August 09, 2022 (1 min read)

TRAC, Aug. 9, 2022

"People arriving at each of the more than 300 U.S. ports of entry must be inspected by Office of Field Operations (OFO) officers employed by Customs and Border Protection (CBP) before being allowed into the country. As a result of this inspection, over the past decade CBP officers working at ports of entry have determined over 3 million times that individuals before them were “inadmissible” because they lacked the proper authorization to enter the country.

Figure 1 displays a month-by-month plot of how the number of inadmissibles has varied across time, including a sharp decline as soon as President Trump assumed office in January of 2017, the drop off after the pandemic hit and Covid-Title 42 expulsions began, and the latest rise and peak of 54,212 inadmissibles in April of this year.
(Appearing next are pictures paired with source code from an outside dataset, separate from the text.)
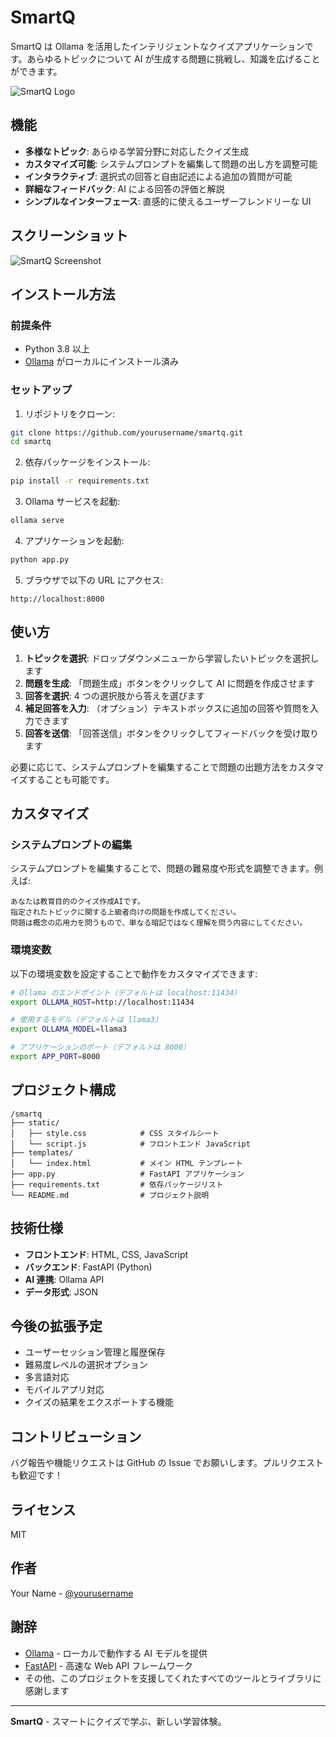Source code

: # SmartQ

SmartQ は Ollama を活用したインテリジェントなクイズアプリケーションです。あらゆるトピックについて AI が生成する問題に挑戦し、知識を広げることができます。

![SmartQ Logo](https://via.placeholder.com/200x200?text=SmartQ)

## 機能

- **多様なトピック**: あらゆる学習分野に対応したクイズ生成
- **カスタマイズ可能**: システムプロンプトを編集して問題の出し方を調整可能
- **インタラクティブ**: 選択式の回答と自由記述による追加の質問が可能
- **詳細なフィードバック**: AI による回答の評価と解説
- **シンプルなインターフェース**: 直感的に使えるユーザーフレンドリーな UI

## スクリーンショット

![SmartQ Screenshot](https://via.placeholder.com/800x450?text=SmartQ+Screenshot)

## インストール方法

### 前提条件

- Python 3.8 以上
- [Ollama](https://ollama.ai/) がローカルにインストール済み

### セットアップ

1. リポジトリをクローン:

```bash
git clone https://github.com/yourusername/smartq.git
cd smartq
```

2. 依存パッケージをインストール:

```bash
pip install -r requirements.txt
```

3. Ollama サービスを起動:

```bash
ollama serve
```

4. アプリケーションを起動:

```bash
python app.py
```

5. ブラウザで以下の URL にアクセス:

```
http://localhost:8000
```

## 使い方

1. **トピックを選択**: ドロップダウンメニューから学習したいトピックを選択します
2. **問題を生成**: 「問題生成」ボタンをクリックして AI に問題を作成させます
3. **回答を選択**: 4 つの選択肢から答えを選びます
4. **補足回答を入力**: （オプション）テキストボックスに追加の回答や質問を入力できます
5. **回答を送信**: 「回答送信」ボタンをクリックしてフィードバックを受け取ります

必要に応じて、システムプロンプトを編集することで問題の出題方法をカスタマイズすることも可能です。

## カスタマイズ

### システムプロンプトの編集

システムプロンプトを編集することで、問題の難易度や形式を調整できます。例えば:

```
あなたは教育目的のクイズ作成AIです。
指定されたトピックに関する上級者向けの問題を作成してください。
問題は概念の応用力を問うもので、単なる暗記ではなく理解を問う内容にしてください。
```

### 環境変数

以下の環境変数を設定することで動作をカスタマイズできます:

```bash
# Ollama のエンドポイント（デフォルトは localhost:11434）
export OLLAMA_HOST=http://localhost:11434

# 使用するモデル（デフォルトは llama3）
export OLLAMA_MODEL=llama3

# アプリケーションのポート（デフォルトは 8000）
export APP_PORT=8000
```

## プロジェクト構成

```
/smartq
├── static/
│   ├── style.css            # CSS スタイルシート
│   └── script.js            # フロントエンド JavaScript
├── templates/
│   └── index.html           # メイン HTML テンプレート
├── app.py                   # FastAPI アプリケーション
├── requirements.txt         # 依存パッケージリスト
└── README.md                # プロジェクト説明
```

## 技術仕様

- **フロントエンド**: HTML, CSS, JavaScript
- **バックエンド**: FastAPI (Python)
- **AI 連携**: Ollama API
- **データ形式**: JSON

## 今後の拡張予定

- ユーザーセッション管理と履歴保存
- 難易度レベルの選択オプション
- 多言語対応
- モバイルアプリ対応
- クイズの結果をエクスポートする機能

## コントリビューション

バグ報告や機能リクエストは GitHub の Issue でお願いします。プルリクエストも歓迎です！

## ライセンス

MIT

## 作者

Your Name - [@yourusername](https://github.com/yourusername)

## 謝辞

- [Ollama](https://ollama.ai/) - ローカルで動作する AI モデルを提供
- [FastAPI](https://fastapi.tiangolo.com/) - 高速な Web API フレームワーク
- その他、このプロジェクトを支援してくれたすべてのツールとライブラリに感謝します

---

**SmartQ** - スマートにクイズで学ぶ、新しい学習体験。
Figure 1. Individuals Stopped at U.S. Ports of Entry, June 2012 - June 2022

These data represent findings of inadmissibility at ports of entry, and do not reflect encounters by Border Patrol officers between ports of entry. These case-by-case internal agency data were analyzed by the Transactional Records Access Clearinghouse (TRAC) at Syracuse University after being obtained through a series of Freedom of Information (FOIA) requests which TRAC has submitted monthly since 2018."